Kenya’s military has recently said it had killed 21 al Shabaab fighters in Somalia where its troops are trying to defeat the militant Islamist group that has often struck civilian targets inside Kenya.
Kenyan troops, which are in Somalia as part of an African Union (AU) deployment, struck a group of al Shabaab fighters in the west of the country, near the Kenyan border, David Obonyo, spokesman for Kenya Defence Forces, said in a statement.
Al Shabaab spokesman Abdiasis abu Musab said its fighters had killed five soldiers, wounded eight and burnt one military vehicle in the fighting. The reports could not be independently verified.
Obonyo said the Kenyan troops suffered no casualties.
Al Shabaab, a hardline Islamist group, ruled large parts of Somalia until 2011, when it was driven out of Mogadishu by AU and Somali troops. It still control some rural areas and carries out frequent attacks in the capital and other areas in its attempt to dislodge the Western-backed government.

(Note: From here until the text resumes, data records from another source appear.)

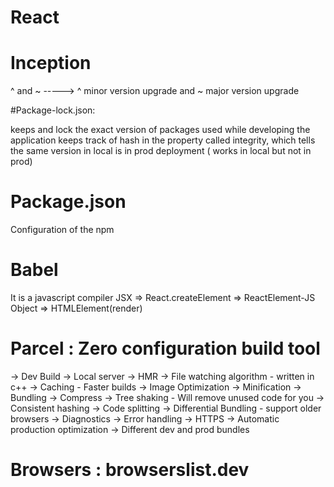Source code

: # React

# Inception

^ and ~ -----> ^ minor version upgrade and ~ major version upgrade

#Package-lock.json:

keeps and lock the exact version of packages used while developing the application
keeps track of hash in the property called integrity, which tells the same version in local is in prod deployment ( works in local but not in prod)

# Package.json

Configuration of the npm

# Babel
It is a javascript compiler
JSX => React.createElement => ReactElement-JS Object => HTMLElement(render)

# Parcel : Zero configuration build tool

-> Dev Build
-> Local server
-> HMR
-> File watching algorithm - written in c++
-> Caching - Faster builds
-> Image Optimization
-> Minification 
-> Bundling
-> Compress
-> Tree shaking - Will remove unused code for you
-> Consistent hashing
-> Code splitting
-> Differential Bundling - support older browsers
-> Diagnostics
-> Error handling
-> HTTPS
-> Automatic production optimization
-> Different dev and prod bundles

# Browsers : browserslist.dev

In January, Kenyan troops took heavy losses when al Shabaab made a dawn raid on their camp in El Adde near the Kenyan border. Al Shabaab said it killed more than 100 soldiers. Kenya gave no exact casualty figure.
The group killed 148 students at Garissa University in northeast Kenya in April 2015, the worst militant attack in the country in almost two decades. An al Shabaab attack on the Westgate mall in Nairobi in September 2013 killed 67 people.